## [TASK MATERIAL]
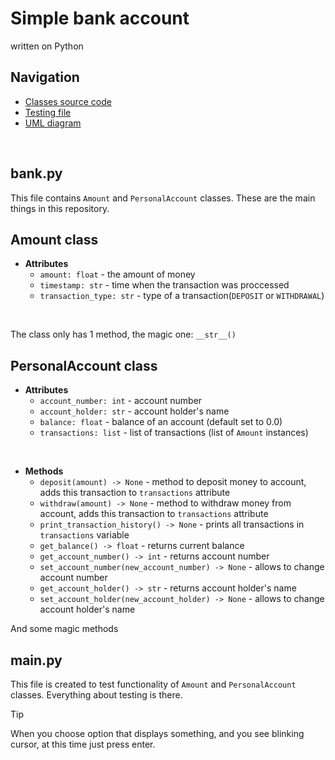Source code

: # Simple bank account 
written on Python
<br>

## Navigation
- [Classes source code](bank.py)<br>
- [Testing file](main.py)<br>
- [UML diagram](UML_diagram.png)<br>
<br>

## bank.py
This file contains `Amount` and `PersonalAccount` classes. These are the main things in this repository.

## **Amount class**
- **Attributes**
    - `amount: float` - the amount of money
    - `timestamp: str` - time when the transaction was proccessed
    - `transaction_type: str` - type of a transaction(`DEPOSIT` or `WITHDRAWAL`)
<br>

The class only has 1 method, the magic one: `__str__()`

## **PersonalAccount class**
- **Attributes**
    - `account_number: int` - account number
    - `account_holder: str` - account holder's name
    - `balance: float` - balance of an account (default set to 0.0)
    - `transactions: list` - list of transactions (list of `Amount` instances)

<br>

- **Methods**
    - `deposit(amount) -> None` - method to deposit money to account, adds this transaction to `transactions` attribute
    - `withdraw(amount) -> None` - method to withdraw money from account, adds this transaction to `transactions` attribute
    - `print_transaction_history() -> None` - prints all transactions in `transactions` variable
    - `get_balance() -> float` - returns current balance
    - `get_account_number() -> int` - returns account number
    - `set_account_number(new_account_number) -> None` - allows to change account number
    - `get_account_holder() -> str` - returns account holder's name
    - `set_account_holder(new_account_holder) -> None` - allows to change account holder's name

And some magic methods

## main.py
This file is created to test functionality of `Amount` and `PersonalAccount` classes. Everything about testing is there.

> [!TIP]
> When you choose option that displays something, and you see blinking cursor, at this time just press enter.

## [EXERCISE GOAL]
Only the pictures are to be left out; repeat all other material exactly.

## [RESULT FOR THIS TASK]
Source code

: # Simple bank account 
written on Python
<br>

## Navigation
- [Classes source code](bank.py)<br>
- [Testing file](main.py)<br>
- [UML diagram](UML_diagram.png)<br>
<br>

## bank.py
This file contains `Amount` and `PersonalAccount` classes. These are the main things in this repository.

## **Amount class**
- **Attributes**
    - `amount: float` - the amount of money
    - `timestamp: str` - time when the transaction was proccessed
    - `transaction_type: str` - type of a transaction(`DEPOSIT` or `WITHDRAWAL`)
<br>

The class only has 1 method, the magic one: `__str__()`

## **PersonalAccount class**
- **Attributes**
    - `account_number: int` - account number
    - `account_holder: str` - account holder's name
    - `balance: float` - balance of an account (default set to 0.0)
    - `transactions: list` - list of transactions (list of `Amount` instances)

<br>

- **Methods**
    - `deposit(amount) -> None` - method to deposit money to account, adds this transaction to `transactions` attribute
    - `withdraw(amount) -> None` - method to withdraw money from account, adds this transaction to `transactions` attribute
    - `print_transaction_history() -> None` - prints all transactions in `transactions` variable
    - `get_balance() -> float` - returns current balance
    - `get_account_number() -> int` - returns account number
    - `set_account_number(new_account_number) -> None` - allows to change account number
    - `get_account_holder() -> str` - returns account holder's name
    - `set_account_holder(new_account_holder) -> None` - allows to change account holder's name

And some magic methods

## main.py
This file is created to test functionality of `Amount` and `PersonalAccount` classes. Everything about testing is there.

> [!TIP]
> When you choose option that displays something, and you see blinking cursor, at this time just press enter.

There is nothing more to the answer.